Real Housewives hide things like their dignity, class, and their drinking problems (you can’t convince me that Ramona Singer hasn’t spent 76 percent of each season in a blackout). REAL real housewives hide things like cash and houses in order to shield those assets from inevitable legal claims, according to an article in today’s Wall Street Journal.

Meet Linda Killinger (to be played by Naomi Watts in the movie I’m pretending to make) and Esther Rotella (who appears to be camera shy, but I’d like to see Patti Lupone in the role), wives of Washington Mutual executives Kerry Killinger and Stephen Rotella, respectively. While their husbands were (allegedly) hastening the largest bank collapse in U.S. history (“and all I got was this lousy t-shirt”), Linda and Esther spent their days squirreling away assets like the above-mentioned houses (in Palm Desert, CA; Shoreline, WA; and Orient, NY) and million-dollar cash gifts (“and still all I got was this lousy t-shirt”). Now, they’re being named as defendants in a suit filed by the FDIC.

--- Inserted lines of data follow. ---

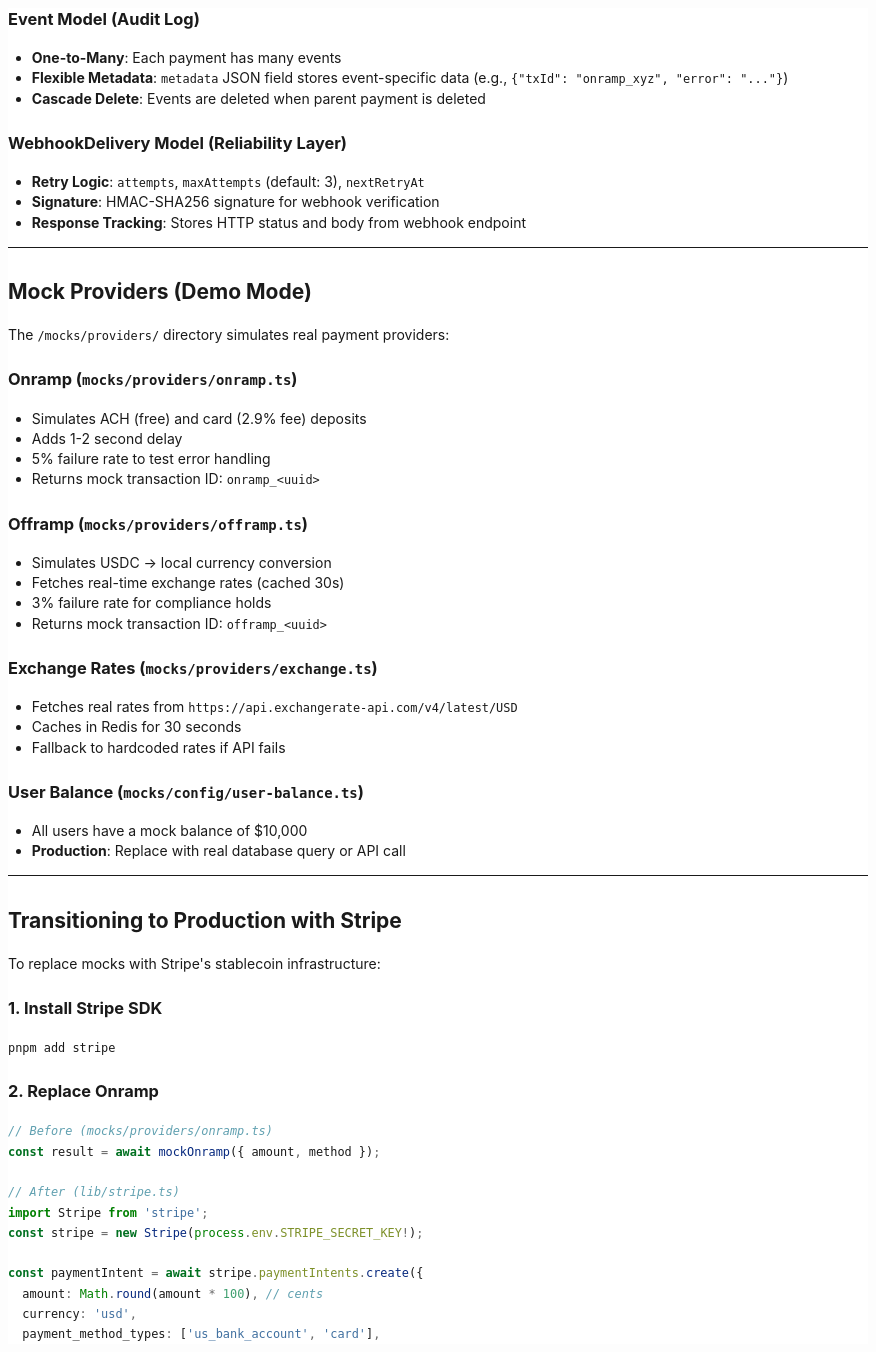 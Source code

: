 ### Event Model (Audit Log)
- **One-to-Many**: Each payment has many events
- **Flexible Metadata**: `metadata` JSON field stores event-specific data (e.g., `{"txId": "onramp_xyz", "error": "..."}`)
- **Cascade Delete**: Events are deleted when parent payment is deleted

### WebhookDelivery Model (Reliability Layer)
- **Retry Logic**: `attempts`, `maxAttempts` (default: 3), `nextRetryAt`
- **Signature**: HMAC-SHA256 signature for webhook verification
- **Response Tracking**: Stores HTTP status and body from webhook endpoint

---

## Mock Providers (Demo Mode)

The `/mocks/providers/` directory simulates real payment providers:

### Onramp (`mocks/providers/onramp.ts`)
- Simulates ACH (free) and card (2.9% fee) deposits
- Adds 1-2 second delay
- 5% failure rate to test error handling
- Returns mock transaction ID: `onramp_<uuid>`

### Offramp (`mocks/providers/offramp.ts`)
- Simulates USDC → local currency conversion
- Fetches real-time exchange rates (cached 30s)
- 3% failure rate for compliance holds
- Returns mock transaction ID: `offramp_<uuid>`

### Exchange Rates (`mocks/providers/exchange.ts`)
- Fetches real rates from `https://api.exchangerate-api.com/v4/latest/USD`
- Caches in Redis for 30 seconds
- Fallback to hardcoded rates if API fails

### User Balance (`mocks/config/user-balance.ts`)
- All users have a mock balance of $10,000
- **Production**: Replace with real database query or API call

---

## Transitioning to Production with Stripe

To replace mocks with Stripe's stablecoin infrastructure:

### 1. Install Stripe SDK
```bash
pnpm add stripe
```

### 2. Replace Onramp
```typescript
// Before (mocks/providers/onramp.ts)
const result = await mockOnramp({ amount, method });

// After (lib/stripe.ts)
import Stripe from 'stripe';
const stripe = new Stripe(process.env.STRIPE_SECRET_KEY!);

const paymentIntent = await stripe.paymentIntents.create({
  amount: Math.round(amount * 100), // cents
  currency: 'usd',
  payment_method_types: ['us_bank_account', 'card'],
```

The Wall Street Journal references an unnamed source who claims that the FDIC wants $900 million from the defendants. While it’s not entirely unprecedented for the government to name spouses in these kinds of suits – it’s also not so very commonplace. Mr Rotella, in a released statement, said, “[It is] almost beyond belief that the FDIC would take action against an effective, hard working bank manager who performed well under extraordinary conditions in an effort to save an important financial institution.”

All well and good, except maybe Rotella doesn’t quite know what the word “effective” means. Or remembers that the phrase “performing well” seems out of place in a statement referencing the collapse of a bank that helped set the world’s economies into tailspins.

The FDIC is being close-lipped about the suit at the moment, saying only that they’ll “initiate lawsuits against former officers, directors and other professionals of failed institutions when the case has merit and is expected to be cost effective.”

“And their spouses, too,” I guess, is implied.